Search code examples
ggplot2scaleshapesmanualgeom-text

geom_text() on faceted panels causes changes in symbol mapping


I am building a faceted plot where each panel has 3 different sets of points, each with a different shape. Everything works fine, until I try to add some text to each panel using geom_text(). When I include geom_text()in the plot, I get an error message that I have "insufficient values in a manual scale: 4 are needed but only 3 are provided". I can correct this problem by adding additional shapes and colors, but I cannot control the re-mapping of the shape/color factors that occurs when I add geom_text().

Here is the script that I am running:

library(ggplot2)
library(RColorBrewer)
library(cowplot)

make_hist_df <- function (vals, breaks, expt, type) {
  hist_d <- hist(vals,breaks=breaks,plot=FALSE)
  hist_d_nz<-hist_d$counts > 0
  n_d_nz<-length(hist_d$counts[hist_d_nz])
  hist_df <- data.frame(expt=character(n_d_nz), counts=numeric(n_d_nz), mids=numeric(n_d_nz),type=character(n_d_nz))
  hist_df$counts <- hist_d$counts[hist_d_nz]
  hist_df$mids <- hist_d$mids[hist_d_nz]
  hist_df$expt = expt
  hist_df$type = type

  return(hist_df)
  }

## get some normal distributions
n1<-rnorm(n=10000, mean=5,sd=1)
n2<-rnorm(n=5000,mean=15,sd=1)
n3<-rnorm(n=2000,mean=25,sd=1)

breaks=seq(0,30,0.5)

tot_hist_df = rbind(
  make_hist_df(n1,breaks,expt='one',type='low'),
  make_hist_df(n2,breaks,expt='one',type='mid'),
  make_hist_df(n3,breaks,expt='one',type='high')
  )

tot_hist_df = rbind(tot_hist_df,
  make_hist_df(n1,breaks,expt='two',type='low'),
  make_hist_df(n2,breaks,expt='two',type='mid'),
  make_hist_df(n3,breaks,expt='two',type='high')
  )

tot_hist_df$expt<-factor(tot_hist_df$expt,levels=c('one','two'), ordered=TRUE)
tot_hist_df$type<-factor(tot_hist_df$type,levels=c('low','mid','high'), ordered=TRUE)

s.open_circ<-1
s.closed_circ<-16
s.triangle <- 2
s.plus<-4
s.dot <- 20
sb.shapes   = c(s.open_circ, s.triangle, s.closed_circ)
sb.shapes_l = c(s.open_circ, s.triangle, s.closed_circ, s.dot)

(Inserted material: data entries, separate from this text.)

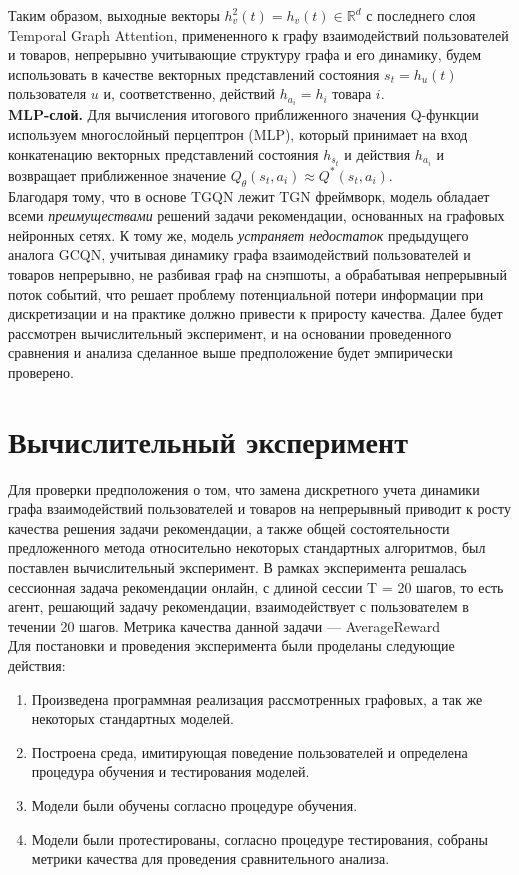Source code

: \documentclass{mipt-thesis-ms}
\begin{document}
Таким образом, выходные векторы $h_v^2(t) = h_v(t) \in \mathbb{R}^d$ с последнего слоя Temporal Graph Attention, примененного к графу взаимодействий пользователей и товаров, непрерывно учитывающие структуру графа и его динамику, будем использовать в качестве векторных представлений состояния $s_t = h_u(t)$ пользователя $u$ и, соответственно, действий $h_{a_i} = h_i$ товара $i$.\\

{\bf MLP-слой.} Для вычисления итогового приближенного значения Q-функции используем многослойный перцептрон (MLP), который принимает на вход конкатенацию векторных представлений состояния $h_{s_t}$ и действия $h_{a_i}$ и возвращает приближенное значение $Q_{\theta}(s_t, a_i) \approx Q^*(s_t, a_i)$.\\


Благодаря тому, что в основе TGQN лежит TGN фреймворк, модель обладает всеми {\it преимуществами} решений задачи рекомендации, основанных на графовых нейронных сетях. К тому же, модель {\it устраняет недостаток} предыдущего аналога GCQN, учитывая динамику графа взаимодействий пользователей и товаров непрерывно, не разбивая граф на снэпшоты, а обрабатывая непрерывный поток событий, что решает проблему потенциальной потери информации при дискретизации и на практике должно привести к приросту качества. Далее будет рассмотрен вычислительный эксперимент, и на основании проведенного сравнения и анализа сделанное выше предположение будет эмпирически проверено.

\chapter{Вычислительный эксперимент}
Для проверки предположения о том, что замена дискретного учета динамики графа взаимодействий пользователей и товаров на непрерывный приводит к росту качества решения задачи рекомендации, а также общей состоятельности предложенного метода относительно некоторых стандартных алгоритмов, был поставлен вычислительный эксперимент. В рамках эксперимента решалась сессионная задача рекомендации онлайн, с длиной сессии T = 20 шагов, то есть агент, решающий задачу рекомендации, взаимодействует с пользователем в течении 20 шагов. Метрика качества данной задачи --- AverageReward\\

Для постановки и проведения эксперимента были проделаны следующие действия:
\begin{enumerate}
\item Произведена программная реализация рассмотренных графовых, а так же некоторых стандартных моделей.
\item Построена среда, имитирующая поведение пользователей и определена процедура обучения и тестирования моделей.
\item Модели были обучены согласно процедуре обучения.
\item Модели были протестированы, согласно процедуре тестирования, собраны метрики качества для проведения сравнительного анализа.
\end{enumerate}
\end{document}

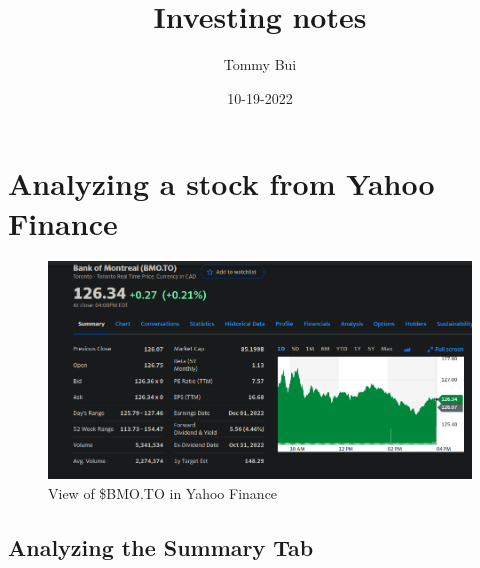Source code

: \documentclass{article}
\title{Investing notes}
\date{10-19-2022}
\author{Tommy Bui}
\begin{document}
	\maketitle
	\newpage

	\tableofcontents
	\newpage

	\section{Analyzing a stock from Yahoo Finance} 
	
	\begin{figure}[h!]
		\includegraphics[width=\linewidth]{InvestingPics/figure1.png}
		\caption{View of \$BMO.TO in Yahoo Finance}
		\label{fig:chart1}
	\end{figure}


	\subsection{Analyzing the Summary Tab}
\end{document}

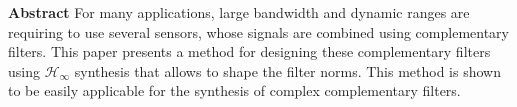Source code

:\textbf{Abstract}
For many applications, large bandwidth and dynamic ranges are requiring to use several sensors, whose signals are combined using complementary filters.
This paper presents a method for designing these complementary filters using $\mathcal{H}_\infty$ synthesis that allows to shape the filter norms.
This method is shown to be easily applicable for the synthesis of complex complementary filters.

q_set <- c('N1','N2','N3')
n_q <- length(q_set)

sb.colors <-brewer.pal(max(3,n_q),'Dark2') # 'Dark2', 'Set2', 'Paired'
sb.colors_l <- c(sb.colors,'black')

sb.sizes = rep(1.25,n_q)

## plot out without labels
p1 <- ggplot(data=tot_hist_df,aes(x=mids, y=counts, shape=type, color=type))+geom_point() +
  scale_color_manual(values=sb.colors) +
  scale_shape_manual(values=sb.shapes) +
  facet_wrap(~expt, ncol=2)

## make a label dataframe
hist_label=data.frame(expt=c('one','two'), lab=c('mean 5, 20','mean 5, 20 - dup'),type=c('xlab','xlab'))
hist_label$expt <- factor(hist_label$expt,levels=c('one','two'),ordered=TRUE)
hist_label$type <- factor(hist_label$type,levels=c('low','mid','high','xlab'),ordered=TRUE)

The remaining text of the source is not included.